New Delhi - At least six people were killed and 54 injured Sunday in two bombings by suspected separatist rebels in India's north-eastern state of Assam, officials and news reports said. The bombs exploded near a police station in the Nalbari town, some 70 kilometres west of the state capital, Guwahati. They were planted on bicycles parked 50 metres away.
Nalbari police chief Jitmol Doley told the PTI news agency the blasts were carried out by the state's major separatist group, the United Liberation Front of Asom (ULFA).
Assam police, who earlier said there were three explosions, confirmed there were only two blasts.
Four men were killed on the scene while two died on way to hospital, the reports said. The death toll could rise as 34 people were seriously injured in the attacks.
Most of the victims were shoppers or vendors as there was a market teeming with people close to the blast sites. News channels showed locals moving the injured into ambulances amid small fires and damage to vehicles caused by the blasts.
"It was total panic and chaos with human limbs strewn all over the place and blood splattered on the road," Ankur Das, a witness, told the IANS news agency.

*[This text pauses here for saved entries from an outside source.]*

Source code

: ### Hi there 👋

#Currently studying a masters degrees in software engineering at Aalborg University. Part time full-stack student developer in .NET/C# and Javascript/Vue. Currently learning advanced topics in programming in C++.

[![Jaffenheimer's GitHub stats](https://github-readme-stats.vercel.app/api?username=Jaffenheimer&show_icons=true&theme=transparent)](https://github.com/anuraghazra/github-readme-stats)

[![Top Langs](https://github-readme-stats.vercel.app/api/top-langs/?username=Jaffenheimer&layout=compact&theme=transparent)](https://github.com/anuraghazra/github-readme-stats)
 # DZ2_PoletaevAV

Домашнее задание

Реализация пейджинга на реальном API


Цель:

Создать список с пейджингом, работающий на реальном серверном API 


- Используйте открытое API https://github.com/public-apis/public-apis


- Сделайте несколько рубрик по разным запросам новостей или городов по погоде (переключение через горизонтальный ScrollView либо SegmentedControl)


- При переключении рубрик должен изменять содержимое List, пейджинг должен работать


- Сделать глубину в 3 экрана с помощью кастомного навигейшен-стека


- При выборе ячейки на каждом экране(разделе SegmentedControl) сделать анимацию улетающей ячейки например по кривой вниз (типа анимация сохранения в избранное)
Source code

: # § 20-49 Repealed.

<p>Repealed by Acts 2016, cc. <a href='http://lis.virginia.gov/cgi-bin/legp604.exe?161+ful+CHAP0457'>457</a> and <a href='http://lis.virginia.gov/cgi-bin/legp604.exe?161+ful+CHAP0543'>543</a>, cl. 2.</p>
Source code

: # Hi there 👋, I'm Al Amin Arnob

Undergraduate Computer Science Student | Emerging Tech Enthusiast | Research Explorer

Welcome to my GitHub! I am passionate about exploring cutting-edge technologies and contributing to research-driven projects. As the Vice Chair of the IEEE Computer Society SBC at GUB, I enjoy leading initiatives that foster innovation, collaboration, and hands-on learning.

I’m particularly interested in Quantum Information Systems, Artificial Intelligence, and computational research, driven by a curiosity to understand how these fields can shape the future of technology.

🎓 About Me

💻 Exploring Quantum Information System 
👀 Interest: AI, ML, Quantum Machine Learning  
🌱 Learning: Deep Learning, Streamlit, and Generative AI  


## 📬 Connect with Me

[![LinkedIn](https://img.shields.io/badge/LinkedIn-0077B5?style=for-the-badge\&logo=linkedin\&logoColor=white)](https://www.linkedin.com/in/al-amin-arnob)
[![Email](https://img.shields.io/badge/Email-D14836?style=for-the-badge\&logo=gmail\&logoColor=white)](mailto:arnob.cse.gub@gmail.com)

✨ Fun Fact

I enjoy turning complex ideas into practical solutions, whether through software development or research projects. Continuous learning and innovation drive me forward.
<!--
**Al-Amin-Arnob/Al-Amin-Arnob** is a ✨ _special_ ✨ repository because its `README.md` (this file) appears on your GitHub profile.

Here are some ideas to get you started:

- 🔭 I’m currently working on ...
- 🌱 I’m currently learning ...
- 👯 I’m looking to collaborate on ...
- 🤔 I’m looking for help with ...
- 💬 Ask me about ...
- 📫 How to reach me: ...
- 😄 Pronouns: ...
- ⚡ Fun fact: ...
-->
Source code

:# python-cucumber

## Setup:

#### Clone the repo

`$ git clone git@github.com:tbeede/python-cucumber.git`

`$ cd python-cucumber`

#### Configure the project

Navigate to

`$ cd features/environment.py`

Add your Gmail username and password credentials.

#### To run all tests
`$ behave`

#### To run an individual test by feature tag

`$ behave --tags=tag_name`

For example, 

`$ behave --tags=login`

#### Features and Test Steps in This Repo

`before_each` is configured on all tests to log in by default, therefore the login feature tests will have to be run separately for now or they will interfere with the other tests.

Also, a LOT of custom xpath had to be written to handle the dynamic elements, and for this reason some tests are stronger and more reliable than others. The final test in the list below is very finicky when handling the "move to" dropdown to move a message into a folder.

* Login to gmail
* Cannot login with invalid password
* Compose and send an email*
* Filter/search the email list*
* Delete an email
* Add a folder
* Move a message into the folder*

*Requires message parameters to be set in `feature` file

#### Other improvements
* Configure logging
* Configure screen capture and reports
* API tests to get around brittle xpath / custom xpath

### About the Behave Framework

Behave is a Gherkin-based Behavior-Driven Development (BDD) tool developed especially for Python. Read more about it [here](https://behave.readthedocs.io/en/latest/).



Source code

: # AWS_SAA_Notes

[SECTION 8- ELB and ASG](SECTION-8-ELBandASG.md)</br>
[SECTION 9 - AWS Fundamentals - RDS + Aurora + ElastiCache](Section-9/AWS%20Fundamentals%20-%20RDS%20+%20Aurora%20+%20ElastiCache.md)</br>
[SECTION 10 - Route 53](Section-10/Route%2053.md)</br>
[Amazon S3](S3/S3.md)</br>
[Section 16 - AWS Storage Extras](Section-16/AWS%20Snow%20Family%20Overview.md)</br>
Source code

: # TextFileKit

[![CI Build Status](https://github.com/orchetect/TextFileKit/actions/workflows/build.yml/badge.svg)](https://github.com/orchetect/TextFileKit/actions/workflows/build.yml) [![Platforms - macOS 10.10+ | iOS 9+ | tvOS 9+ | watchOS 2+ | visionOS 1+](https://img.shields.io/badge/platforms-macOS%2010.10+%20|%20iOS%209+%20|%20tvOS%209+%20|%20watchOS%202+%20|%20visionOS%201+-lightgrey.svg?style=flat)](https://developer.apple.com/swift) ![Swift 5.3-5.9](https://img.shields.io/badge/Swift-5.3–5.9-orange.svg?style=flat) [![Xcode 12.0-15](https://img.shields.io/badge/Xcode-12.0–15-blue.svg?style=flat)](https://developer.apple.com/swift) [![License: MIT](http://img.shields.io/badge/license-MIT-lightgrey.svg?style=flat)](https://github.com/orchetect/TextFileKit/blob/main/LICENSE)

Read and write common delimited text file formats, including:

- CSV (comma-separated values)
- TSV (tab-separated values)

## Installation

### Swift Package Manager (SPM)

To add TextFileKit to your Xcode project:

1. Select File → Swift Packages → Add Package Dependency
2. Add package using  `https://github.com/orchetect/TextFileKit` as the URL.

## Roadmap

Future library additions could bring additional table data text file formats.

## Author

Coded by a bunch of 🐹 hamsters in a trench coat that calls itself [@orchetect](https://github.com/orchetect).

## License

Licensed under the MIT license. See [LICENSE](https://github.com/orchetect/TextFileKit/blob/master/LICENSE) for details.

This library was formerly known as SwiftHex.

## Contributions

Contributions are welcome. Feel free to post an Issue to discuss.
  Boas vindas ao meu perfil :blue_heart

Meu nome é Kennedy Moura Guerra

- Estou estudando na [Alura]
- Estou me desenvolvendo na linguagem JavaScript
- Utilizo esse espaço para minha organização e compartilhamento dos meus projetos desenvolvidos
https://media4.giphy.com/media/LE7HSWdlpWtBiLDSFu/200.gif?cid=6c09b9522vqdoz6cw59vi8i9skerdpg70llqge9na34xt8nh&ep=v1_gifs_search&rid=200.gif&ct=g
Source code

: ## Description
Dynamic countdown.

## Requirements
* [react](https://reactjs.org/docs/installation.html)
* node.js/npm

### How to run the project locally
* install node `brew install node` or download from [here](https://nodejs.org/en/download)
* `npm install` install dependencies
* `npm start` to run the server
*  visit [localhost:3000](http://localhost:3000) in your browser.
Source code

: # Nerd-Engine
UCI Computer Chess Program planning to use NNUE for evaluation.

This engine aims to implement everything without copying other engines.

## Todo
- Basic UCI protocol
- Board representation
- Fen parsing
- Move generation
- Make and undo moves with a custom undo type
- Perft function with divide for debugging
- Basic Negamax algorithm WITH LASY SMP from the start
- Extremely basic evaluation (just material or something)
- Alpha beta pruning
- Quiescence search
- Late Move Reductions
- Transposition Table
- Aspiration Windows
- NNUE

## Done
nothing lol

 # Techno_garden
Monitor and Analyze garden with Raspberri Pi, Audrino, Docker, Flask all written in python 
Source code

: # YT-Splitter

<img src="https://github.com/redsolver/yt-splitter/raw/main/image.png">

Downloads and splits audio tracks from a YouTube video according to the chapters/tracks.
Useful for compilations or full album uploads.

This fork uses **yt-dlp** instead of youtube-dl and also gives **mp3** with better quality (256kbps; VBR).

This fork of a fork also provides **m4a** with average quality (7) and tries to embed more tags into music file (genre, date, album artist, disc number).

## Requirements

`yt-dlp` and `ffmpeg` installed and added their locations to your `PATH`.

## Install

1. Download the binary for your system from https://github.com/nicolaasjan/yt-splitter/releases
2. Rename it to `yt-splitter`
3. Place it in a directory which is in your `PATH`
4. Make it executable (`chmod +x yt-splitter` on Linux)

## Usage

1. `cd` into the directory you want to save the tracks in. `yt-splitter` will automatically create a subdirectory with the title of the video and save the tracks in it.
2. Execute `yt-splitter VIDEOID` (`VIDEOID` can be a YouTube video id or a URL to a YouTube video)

"The sound of the first blast was deafening. The second explosion took place in front of our eyes. Many people who came rushing to the site of the first explosion got injured in the second blast," another local Biplab Barman said.
Police teams had cordoned off the blast sites that have a number of shops and were probing the nature of explosives used in the bombings.
"We condemn this most heinous act committed by the ULFA. It is undoubtedly a cowardly act of the ULFA," Assam Chief Minister Tarun Gogoi said.
"We have got information that they have been trying to perpetrate such attacks all over Assam and we have alerted our police," he told reporters.
Following the bombings, locals took to the streets and shouted slogans against the ULFA.
Police intensified patrols and canducted security checks. Fearing more blasts, the local administration warned people to stay indoors.
Assam has been relatively peaceful since the last bombing by ULFA in April claimed eight lives.
The explosions are seen as a retaliatory strike by the outlawed group after two of its senior leaders were arrested earlier this month in neighbouring Bangladesh and handed over to Indian authorities.
Nalbari is a hotbed of ULFA activities and headquarters of its "strike battalion". The group has been fighting for an independent homeland since 1979.
India's north-east, which shares borders with China, Myanmar and Bangladesh, is a volatile region where nearly 40 separatist, tribal or leftist armed groups are active in five states.
More than 15,000 people have lost their lives to insurgency in the region in the past decade.